The move came after weeks of criticism that the policy would bring racial profiling to a city known for its strong liberal outlook.
Lee said at a news conference the city will instead rely on more traditional strategies such as targeted enforcement and use of crime-tracking software to combat surging gun violence. The city has had 29 firearm homicides so far this year, more than half of those in June and July, police said.
"All the plans we are announcing today may not sound brand new, but they are a reinvigoration of where are hearts are," Lee said.
The mayor did not explain why he was abandoning the stop and frisk idea, and he did not take questions from reporters.
Christine Falvey, a spokeswoman for the mayor, told the San Francisco Chronicle on Monday that Lee doesn't want to implement a policy that has the potential to include racial profiling.
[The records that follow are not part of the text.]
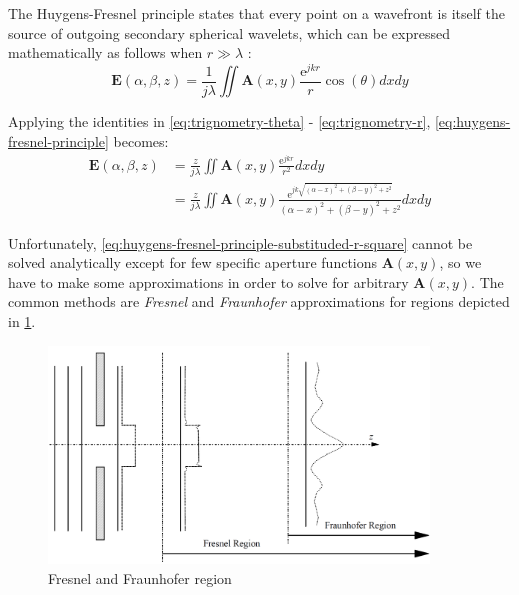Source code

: The Huygens-Fresnel principle states that every point on a wavefront is itself the source of outgoing secondary spherical wavelets, which can be expressed mathematically as follows when $r\gg \lambda$ \cite{Goodman2017}:
\begin{equation}
  \textbf{E}(\alpha, \beta, z) = \frac{1}{j\lambda} \iint \textbf{A}(x,y)\frac{\mathrm{e}^{jkr}}{r} \cos(\theta) dxdy \label{eq:huygens-fresnel-principle}
\end{equation}

Applying the identities in \cref{eq:trignometry-theta} - \cref{eq:trignometry-r},  \cref{eq:huygens-fresnel-principle} becomes:
\begin{align}
  \textbf{E}(\alpha, \beta, z) & = \frac{z}{j\lambda} \iint \textbf{A}(x,y)\frac{\mathrm{e}^{jkr}}{r^2} dxdy                    \label{eq:huygens-fresnel-principle-substituded-cos}                                                      \\
                      & = \frac{z}{j\lambda} \iint \textbf{A}(x,y)\frac{\mathrm{e}^{jk\sqrt{(\alpha-x)^2 + (\beta-y)^2 + z^2}}}{(\alpha-x)^2 + (\beta-y)^2 + z^2} dxdy \label{eq:huygens-fresnel-principle-substituded-r-square}
\end{align}

Unfortunately, \cref{eq:huygens-fresnel-principle-substituded-r-square} cannot be solved analytically except for few specific aperture functions $\textbf{A}(x,y)$, so we have to make some approximations in order to solve for arbitrary $\textbf{A}(x,y)$. The common methods are \textit{Fresnel} and \textit{Fraunhofer} approximations for regions depicted in \cref{fig:fresnel_fraunhofer_approximations}.

\begin{figure}[H]
  \centering
  \includegraphics[width=0.9\textwidth]{fresnel_fraunhofer_approximations.png}
  \caption{Fresnel and Fraunhofer region \cite{Wilkinson2019}}\label{fig:fresnel_fraunhofer_approximations}
\end{figure}


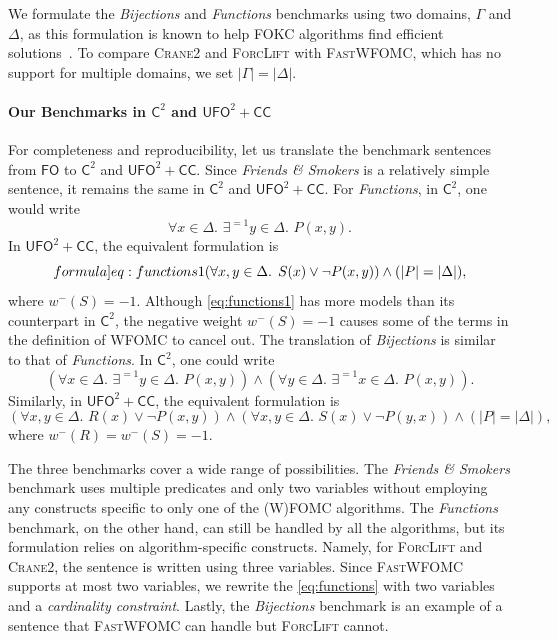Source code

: \documentclass[a4paper,UKenglish,cleveref,autoref]{lipics-v2021}
\newcommand{\Cranetwo}{\textsc{Crane2}}
\newcommand{\friends}{\emph{Friends \& Smokers}}
\newcommand{\functions}{\emph{Functions}}
\newcommand{\bijections}{\emph{Bijections}}
\newcommand{\Ctwo}{$\mathsf{C}^{2}$}
\newcommand{\FO}{$\mathsf{FO}$}
\newcommand{\UFO}{$\mathsf{UFO}^{2} + \mathsf{CC}$}
\begin{document}
\begin{remark*}
  We formulate the \bijections{} and \functions{} benchmarks using two domains,
  $\Gamma$ and $\Delta$, as this formulation is known to help FOKC algorithms
  find efficient solutions~\cite{DBLP:conf/kr/DilkasB23}. To compare \Cranetwo{}
  and \textsc{ForcLift} with \textsc{FastWFOMC}, which has no support for
  multiple domains, we set $|\Gamma| = |\Delta|$.
\end{remark*}

\paragraph*{Our Benchmarks in \Ctwo{} and \UFO{}}
For completeness and reproducibility, let us translate the benchmark sentences
from \FO{} to \Ctwo{} and \UFO{}. Since \friends{} is a relatively simple
sentence, it remains the same in \Ctwo{} and \UFO{}. For \functions{}, in
\Ctwo{}, one would write
\[
  \forall x \in \Delta\text{. }\exists^{=1} y \in \Delta\text{. }P(x, y).
\]
In \UFO{}, the equivalent formulation is
\begin{equation}\label[formula]{eq:functions1}
  (\forall x, y \in \Delta\text{. }S(x) \lor \neg P(x, y)) \land (|P| = |\Delta|),
\end{equation}
where $w^{-}(S) = -1$. Although \cref{eq:functions1} has more models than its
counterpart in \Ctwo{}, the negative weight $w^{-}(S) = -1$ causes some of the
terms in the definition of WFOMC to cancel out. The translation of \bijections{}
is similar to that of \functions{}. In \Ctwo{}, one could write
\[
  (\forall x \in \Delta\text{. }\exists^{=1} y \in \Delta\text{.
  }P(x, y)) \land (\forall y \in \Delta\text{. }\exists^{=1} x \in \Delta\text{.
  }P(x, y)).
\]
Similarly, in \UFO{}, the equivalent formulation is
\[
  (\forall x, y \in \Delta\text{.
  }R(x) \lor \neg P(x, y)) \land (\forall x, y \in \Delta\text{.
  }S(x) \lor \neg P(y, x)) \land (|P| = |\Delta|),
\]
where $w^{-}(R) = w^{-}(S) = -1$.

The three benchmarks cover a wide range of possibilities. The \friends{}
benchmark uses multiple predicates and only two variables without employing any
constructs specific to only one of the (W)FOMC algorithms. The \functions{}
benchmark, on the other hand, can still be handled by all the algorithms, but
its formulation relies on algorithm-specific constructs. Namely, for
\textsc{ForcLift} and \Cranetwo{}, the sentence is written using three
variables. Since \textsc{FastWFOMC} supports at most two variables, we rewrite
the \cref{eq:functions} with two variables and a \emph{cardinality constraint}.
Lastly, the \bijections{} benchmark is an example of a sentence that
\textsc{FastWFOMC} can handle but \textsc{ForcLift} cannot.
\end{document}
Lee told the newspaper in June that he was considering the tactic that has been maligned by critics as a violation of rights and praised by proponents for reducing crime.
In New York City, police using the stop and frisk strategy stopped 700,000 people last year, and the majority were black or Latino. In Philadelphia, officials placed the stop and frisk program under court supervision to settle a federal lawsuit alleging racial profiling.
The Black Young Democrats of San Francisco rallied last month against the move outside City Hall. The previous week, a majority of San Francisco supervisors passed a resolution opposing the idea.
"The experiences of Philadelphia and New York City's shows stop and frisk requires stopping an enormous number of men of color, undermining the trust and faith between law enforcement and those communities," Board of Supervisors President David Chiu said Tuesday.
As part of the offensive against gun violence, Police Chief Greg Suhr said the city plans to target parole and probation violators and use an existing injunction against warring gang members in south San Francisco.
"Shootings are the problem. Guns are the problem. It's about getting to the guns," Suhr said at the news conference.
City officials encouraged people with guns to surrender them to police or pastors who have agreed to hand them over to authorities.
Dennis Smith, a New York University professor who has researched stop and frisk policies, said police stops help reduce and deter crime. He criticized Lee for taking the option off the table under pressure.
"The things that I heard he is going to try to do sound like a more palatable version of things that I think police departments need to do -- being proactive with crime and putting resources where crime is," Smith said.